Moving into this fall, Rael has begun working with Alexxa Leon ’15 to digitize the Freedom’s Journal, the first African American owned newspaper in the United States (1827-1829), founded and edited by John Brown Russwurm, Bowdoin Class of 1826 and the College’s first African American graduate. That’s in addition to the College’s student-powered endeavor to digitize its famed O. O. Howard collection with support from a major grant awarded by the NHPRC last spring (so far, more than 41,000 images have been scanned).

The interdisciplinary nature of all of the projects has a strong technological component, which Chakkalakal notes is important. The students have been able to consult with faculty from the Digital and Computational Studies Initiative, in addition to library and museum staff, as they figure out ways to gather and convey information. “My own scholarly work has been to write a book, an essay, an article – but access to knowledge production is happening now in these other ways. And the students are really on the cutting edge of that technology.”

Reunion and Reconstruction: New Gateway Course on the Civil War

Amid all of this research activity, the Civil War course cluster has also been busy in other arenas, coordinating the exhibit “Visualizing Uncle Tom, for instance, and funding lectures from distinguished visiting speakers.

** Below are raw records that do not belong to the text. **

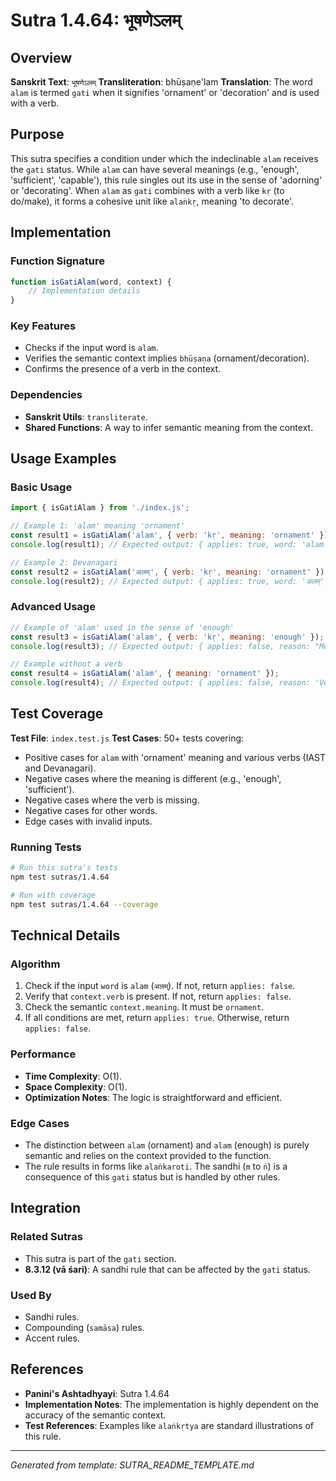 # Sutra 1.4.64: भूषणेऽलम्

## Overview

**Sanskrit Text**: `भूषणेऽलम्`
**Transliteration**: bhūṣaṇe'lam
**Translation**: The word `alam` is termed `gati` when it signifies 'ornament' or 'decoration' and is used with a verb.

## Purpose

This sutra specifies a condition under which the indeclinable `alam` receives the `gati` status. While `alam` can have several meanings (e.g., 'enough', 'sufficient', 'capable'), this rule singles out its use in the sense of 'adorning' or 'decorating'. When `alam` as `gati` combines with a verb like `kṛ` (to do/make), it forms a cohesive unit like `alaṅkṛ`, meaning 'to decorate'.

## Implementation

### Function Signature
```javascript
function isGatiAlam(word, context) {
    // Implementation details
}
```

### Key Features
- Checks if the input word is `alam`.
- Verifies the semantic context implies `bhūṣaṇa` (ornament/decoration).
- Confirms the presence of a verb in the context.

### Dependencies
- **Sanskrit Utils**: `transliterate`.
- **Shared Functions**: A way to infer semantic meaning from the context.

## Usage Examples

### Basic Usage
```javascript
import { isGatiAlam } from './index.js';

// Example 1: 'alam' meaning 'ornament'
const result1 = isGatiAlam('alam', { verb: 'kṛ', meaning: 'ornament' });
console.log(result1); // Expected output: { applies: true, word: 'alam', term: 'gati' }

// Example 2: Devanagari
const result2 = isGatiAlam('अलम्', { verb: 'kṛ', meaning: 'ornament' });
console.log(result2); // Expected output: { applies: true, word: 'अलम्', term: 'gati' }
```

### Advanced Usage
```javascript
// Example of 'alam' used in the sense of 'enough'
const result3 = isGatiAlam('alam', { verb: 'kṛ', meaning: 'enough' });
console.log(result3); // Expected output: { applies: false, reason: "Meaning is not 'ornament'" }

// Example without a verb
const result4 = isGatiAlam('alam', { meaning: 'ornament' });
console.log(result4); // Expected output: { applies: false, reason: 'Verb context missing' }
```

## Test Coverage

**Test File**: `index.test.js`
**Test Cases**: 50+ tests covering:
- Positive cases for `alam` with 'ornament' meaning and various verbs (IAST and Devanagari).
- Negative cases where the meaning is different (e.g., 'enough', 'sufficient').
- Negative cases where the verb is missing.
- Negative cases for other words.
- Edge cases with invalid inputs.

### Running Tests
```bash
# Run this sutra's tests
npm test sutras/1.4.64

# Run with coverage
npm test sutras/1.4.64 --coverage
```

## Technical Details

### Algorithm
1.  Check if the input `word` is `alam` (`अलम्`). If not, return `applies: false`.
2.  Verify that `context.verb` is present. If not, return `applies: false`.
3.  Check the semantic `context.meaning`. It must be `ornament`.
4.  If all conditions are met, return `applies: true`. Otherwise, return `applies: false`.

### Performance
- **Time Complexity**: O(1).
- **Space Complexity**: O(1).
- **Optimization Notes**: The logic is straightforward and efficient.

### Edge Cases
- The distinction between `alam` (ornament) and `alam` (enough) is purely semantic and relies on the context provided to the function.
- The rule results in forms like `alaṅkaroti`. The sandhi (`m` to `ṅ`) is a consequence of this `gati` status but is handled by other rules.

## Integration

### Related Sutras
- This sutra is part of the `gati` section.
- **8.3.12 (vā śari)**: A sandhi rule that can be affected by the `gati` status.

### Used By
- Sandhi rules.
- Compounding (`samāsa`) rules.
- Accent rules.

## References

- **Panini's Ashtadhyayi**: Sutra 1.4.64
- **Implementation Notes**: The implementation is highly dependent on the accuracy of the semantic context.
- **Test References**: Examples like `alaṅkṛtya` are standard illustrations of this rule.
---

*Generated from template: SUTRA_README_TEMPLATE.md*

Last year’s lineup included Clemson University English professor (and Stowe expert) Susanna Ashton, who also consulted on Randall’s Stowe House project, as well as the University of Maryland’s Robert Levine, who spoke about Frederick Douglass and Abraham Lincoln in Bowdoin’s annual Russwurm Lecture. Next spring’s Russwurm lecturer will be Craig S. Wilder of MIT, whose research explores themes of slavery and Ivy League colleges.

And then, of course, there are the courses themselves, the heart of the interdisciplinary course cluster initiative. Following the great success of a new team-taught course last spring, “Uncle Tom and Its Afterlife,”  Chakkalakal recently held a workshop to put together an even more collaborative course to introduce the cluster: “Reconstruction and Reunion,” offered for the first time next spring, drawing from the disciplines of history, English, Africana studies, and art history. “It’s a gateway course to give students an introduction to exploring the Civil War and its aftermath through all of these different lenses,” Chakkalakal said.

This replaces two separate courses on the Reconstruction taught by Chakkalakal and Rael in their respective departments, one from a literary perspective and the other from a historical one. “We’ve dismantled these classes for a while, so that we can bring the different disciplines together and teach this period of American history and literature more effectively,” Chakkalakal said. Meanwhile, the cluster continues to offer a range of courses within individual departments: this fall Rael is teaching a history course called “Antislavery” as well as an overview of Civil War history, and Chakkalakal is teaching “Literature of the Civil War Era.”

“What we’d like to do is move students through in a linear way throughout their four years, where they take the gateway during their first or second year, choose additional courses, and bring things together in some kind of independent research their senior year,” Chakkalakal said.

In the new gateway course, Chakkalakal and Rael will each teach sections of the course, while art historian Byrd will contribute a segment on the homes of the Reconstruction. Goodyear will teach a module on how to curate an exhibit on the Civil War, and Lindemann will teach a component about Civil War archives.

“The cluster is allowing us to really grapple with these thorny issues related to the history, literature, art, and visual culture of the Civil War, in more accurate ways than I think we have been doing,” Chakkalakal said. “It enables us to bring our different sides of the story together and put them into conversation: there are so many sides to telling this story, and we want students to walk away with more than just one side. We want them to be able to challenge, debate, and express a diversity of opinions effectively around different topics related to the Civil War. We want to to broaden and deepen their understanding of this moment in American history.”